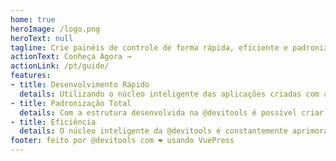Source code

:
 ```yaml
---
home: true
heroImage: /logo.png
heroText: null
tagline: Crie painéis de controle de forma rápida, eficiente e padronizada
actionText: Conheça Agora →
actionLink: /pt/guide/
features:
- title: Desenvolvimento Rápido
  details: Utilizando o núcleo inteligente das aplicações criadas com a @devitools é possível criar telas e serviços com poucas linhas de código
- title: Padronização Total
  details: Com a estrutura desenvolvida na @devitools é possível criar e reusar recursos e componentes com liberdade de forma organizada e padronizada
- title: Eficiência
  details: O núcleo inteligente da @devitools é constantemente aprimorado para entregar a melhor experiência para o desenvolvedor e para o cliente
footer: feito por @devitools com ❤️ usando VuePress
---
```

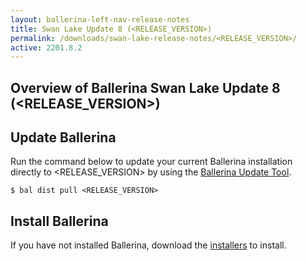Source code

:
 ```yaml
---
layout: ballerina-left-nav-release-notes
title: Swan Lake Update 8 (<RELEASE_VERSION>)
permalink: /downloads/swan-lake-release-notes/<RELEASE_VERSION>/
active: 2201.8.2
---
```


## Overview of Ballerina Swan Lake Update 8 (<RELEASE_VERSION>)

<!-- COMMENT OUT ONLY THE APPLICABLE ONE FROM THE BELOW -->

<!-- <em>Swan Lake Update 8 (<RELEASE_VERSION>) is the <RELEASE_SEQUENCE_NUMBER> patch release of Swan Lake Update 8 (2201.8.0) and it includes a security improvement.</em>

<em>Swan Lake Update 8 (<RELEASE_VERSION>) is the <RELEASE_SEQUENCE_NUMBER> patch release of Swan Lake Update 8 (2201.8.0) and it includes a few security improvements.</em> -->

## Update Ballerina

Run the command below to update your current Ballerina installation directly to <RELEASE_VERSION> by using the [Ballerina Update Tool](/learn/update-tool/).

```
$ bal dist pull <RELEASE_VERSION>
```

## Install Ballerina

If you have not installed Ballerina, download the [installers](/downloads/#swanlake) to install.
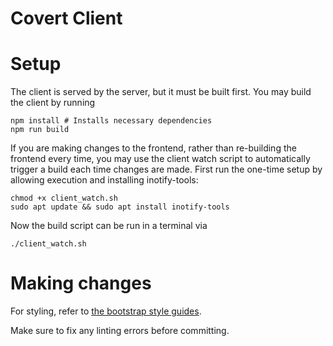 Covert Client
==============

# Setup

The client is served by the server, but it must be built first. You may build the client by running
```
npm install # Installs necessary dependencies
npm run build
```

If you are making changes to the frontend, rather than re-building the frontend every time, you may use the client watch script to automatically trigger a build each time changes are made. First run the one-time setup by allowing execution and installing inotify-tools:
```
chmod +x client_watch.sh
sudo apt update && sudo apt install inotify-tools
```

Now the build script can be run in a terminal via
```
./client_watch.sh
```

# Making changes

For styling, refer to [the bootstrap style guides](https://getbootstrap.com/docs/4.0/utilities).

Make sure to fix any linting errors before committing.
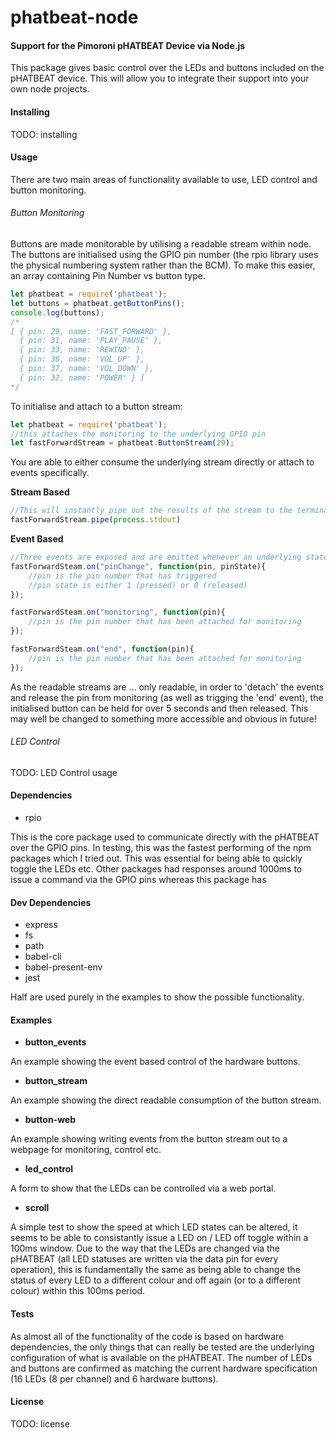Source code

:# phatbeat-node
#### Support for the Pimoroni pHATBEAT Device via Node.js

This package gives basic control over the LEDs and buttons included on the pHATBEAT device. This will allow you to integrate their support into your own node projects.

#### Installing

TODO: installing

#### Usage

There are two main areas of functionality available to use, LED control and button monitoring.

###### Button Monitoring

Buttons are made monitorable by utilising a readable stream within node. The buttons are initialised using the GPIO pin number (the rpio library uses the physical numbering system rather than the BCM). To make this easier, an array containing Pin Number vs button type.

```javascript
let phatbeat = require('phatbeat');
let buttons = phatbeat.getButtonPins();
console.log(buttons);
/*
[ { pin: 29, name: 'FAST_FORWARD' },
  { pin: 31, name: 'PLAY_PAUSE' },
  { pin: 33, name: 'REWIND' },
  { pin: 36, name: 'VOL_UP' },
  { pin: 37, name: 'VOL_DOWN' },
  { pin: 32, name: 'POWER' } ]
*/
```

To initialise and attach to a button stream:

```javascript
let phatbeat = require('phatbeat');
//this attaches the monitoring to the underlying GPIO pin
let fastForwardStream = phatbeat.ButtonStream(29);
```
You are able to either consume the underlying stream directly or attach to events specifically.

**Stream Based**

```javascript
//This will instantly pipe out the results of the stream to the terminal window. The format will be pin number, state (29,1). The state will either be 1 (pressed) or 0 (released)
fastForwardStream.pipe(process.stdout)
```

**Event Based**

```javascript
//Three events are exposed and are emitted whenever an underlying state change is detected
fastForwardSteam.on("pinChange", function(pin, pinState){
    //pin is the pin number that has triggered
    //pin state is either 1 (pressed) or 0 (released)
});

fastForwardSteam.on("monitoring", function(pin){
    //pin is the pin number that has been attached for monitoring
});

fastForwardSteam.on("end", function(pin){
    //pin is the pin number that has been attached for monitoring
});
```

As the readable streams are ... only readable, in order to 'detach' the events and release the pin from monitoring (as well as trigging the 'end' event), the initialised button can be held for over 5 seconds and then released. This may well be changed to something more accessible and obvious in future!

###### LED Control

TODO: LED Control usage

#### Dependencies

- rpio

This is the core package used to communicate directly with the pHATBEAT over the GPIO pins. In testing, this was the fastest performing of the npm packages which I tried out. This was essential for being able to quickly toggle the LEDs etc. Other packages had responses around 1000ms to issue a command via the GPIO pins whereas this package has 

#### Dev Dependencies

- express
- fs
- path
- babel-cli
- babel-present-env
- jest

Half are used purely in the examples to show the possible functionality.

#### Examples

- **button_events**

An example showing the event based control of the hardware buttons.

- **button_stream**

An example showing the direct readable consumption of the button stream.

- **button-web**

An example showing writing events from the button stream out to a webpage for monitoring, control etc.

- **led_control**

A form to show that the LEDs can be controlled via a web portal.

- **scroll**

A simple test to show the speed at which LED states can be altered, it seems to be able to consistantly issue a LED on / LED off toggle within a 100ms window. Due to the way that the LEDs are changed via the pHATBEAT (all LED statuses are written via the data pin for every operation), this is fundamentally the same as being able to change the status of every LED to a different colour and off again (or to a different colour) within this 100ms period.

#### Tests

As almost all of the functionality of the code is based on hardware dependencies, the only things that can really be tested are the underlying configuration of what is available on the pHATBEAT. The number of LEDs and buttons are confirmed as matching the current hardware specification (16 LEDs (8 per channel) and 6 hardware buttons).

#### License

TODO: license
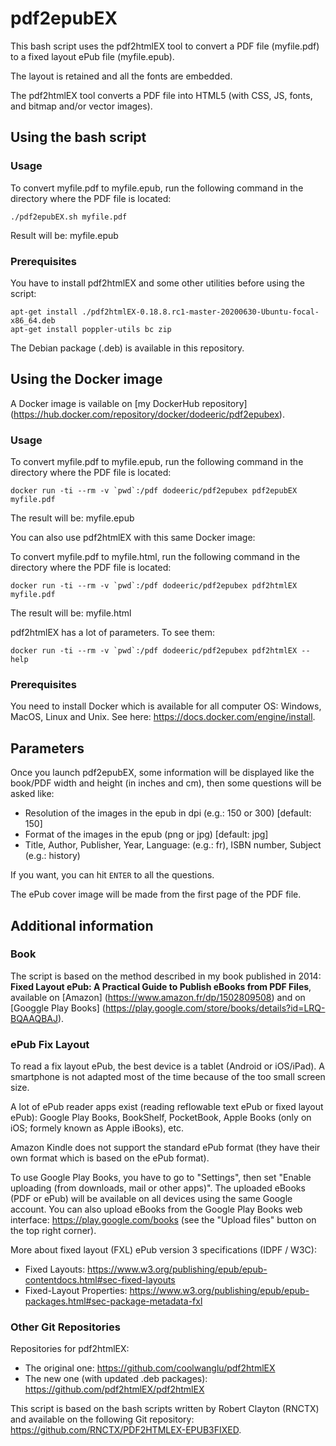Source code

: # pdf2epubEX

This bash script uses the pdf2htmlEX tool to convert a PDF file (myfile.pdf) to a fixed layout ePub file (myfile.epub).

The layout is retained and all the fonts are embedded.

The pdf2htmlEX tool converts a PDF file into HTML5 (with CSS, JS, fonts, and bitmap and/or vector images).

## Using the bash script

### Usage

To convert myfile.pdf to myfile.epub, run the following command in the directory where the PDF file is located:

```
./pdf2epubEX.sh myfile.pdf
```

Result will be: myfile.epub

### Prerequisites

You have to install pdf2htmlEX and some other utilities before using the script:

```
apt-get install ./pdf2htmlEX-0.18.8.rc1-master-20200630-Ubuntu-focal-x86_64.deb
apt-get install poppler-utils bc zip
```

The Debian package (.deb) is available in this repository.

## Using the Docker image

A Docker image is vailable on [my DockerHub repository] (https://hub.docker.com/repository/docker/dodeeric/pdf2epubex).

### Usage

To convert myfile.pdf to myfile.epub, run the following command in the directory where the PDF file is located:

```
docker run -ti --rm -v `pwd`:/pdf dodeeric/pdf2epubex pdf2epubEX myfile.pdf
```

The result will be: myfile.epub

You can also use pdf2htmlEX with this same Docker image:

To convert myfile.pdf to myfile.html, run the following command in the directory where the PDF file is located:

```
docker run -ti --rm -v `pwd`:/pdf dodeeric/pdf2epubex pdf2htmlEX myfile.pdf
```

The result will be: myfile.html

pdf2htmlEX has a lot of parameters. To see them:

```
docker run -ti --rm -v `pwd`:/pdf dodeeric/pdf2epubex pdf2htmlEX --help
```

### Prerequisites

You need to install Docker which is available for all computer OS: Windows, MacOS, Linux and Unix. See here: https://docs.docker.com/engine/install.

## Parameters

Once you launch pdf2epubEX, some information will be displayed like the book/PDF width and height (in inches and cm), then some questions will be asked like:

- Resolution of the images in the epub in dpi (e.g.: 150 or 300) [default: 150]
- Format of the images in the epub (png or jpg) [default: jpg]
- Title, Author, Publisher, Year, Language: (e.g.: fr), ISBN number, Subject (e.g.: history)

If you want, you can hit `ENTER` to all the questions.

The ePub cover image will be made from the first page of the PDF file.

## Additional information

### Book

The script is based on the method described in my book published in 2014: **Fixed Layout ePub: A Practical Guide to Publish eBooks from PDF Files**, available on [Amazon] (https://www.amazon.fr/dp/1502809508) and on [Googgle Play Books] (https://play.google.com/store/books/details?id=LRQ-BQAAQBAJ).

### ePub Fix Layout

To read a fix layout ePub, the best device is a tablet (Android or iOS/iPad). A smartphone is not adapted most of the time because of the too small screen size.

A lot of ePub reader apps exist (reading reflowable text ePub or fixed layout ePub): Google Play Books, BookShelf, PocketBook, Apple Books (only on iOS; formely known as Apple iBooks), etc. 

Amazon Kindle does not support the standard ePub format (they have their own format which is based on the ePub format).

To use Google Play Books, you have to go to "Settings", then set "Enable uploading (from downloads, mail or other apps)". The uploaded eBooks (PDF or ePub) will be available on all devices using the same Google account. You can also upload eBooks from the Google Play Books web interface: https://play.google.com/books (see the "Upload files" button on the top right corner).
 
More about fixed layout (FXL) ePub version 3 specifications (IDPF / W3C):

- Fixed Layouts: https://www.w3.org/publishing/epub/epub-contentdocs.html#sec-fixed-layouts
- Fixed-Layout Properties: https://www.w3.org/publishing/epub/epub-packages.html#sec-package-metadata-fxl

### Other Git Repositories

Repositories for pdf2htmlEX:

- The original one: https://github.com/coolwanglu/pdf2htmlEX
- The new one (with updated .deb packages): https://github.com/pdf2htmlEX/pdf2htmlEX

This script is based on the bash scripts written by Robert Clayton (RNCTX) and available on the following Git repository: https://github.com/RNCTX/PDF2HTMLEX-EPUB3FIXED.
++++
Locate and copy each line in the data above that includes the word "into".

> **Task answer**:
This package gives basic control over the LEDs and buttons included on the pHATBEAT device. This will allow you to integrate their support into your own node projects.
The pdf2htmlEX tool converts a PDF file into HTML5 (with CSS, JS, fonts, and bitmap and/or vector images).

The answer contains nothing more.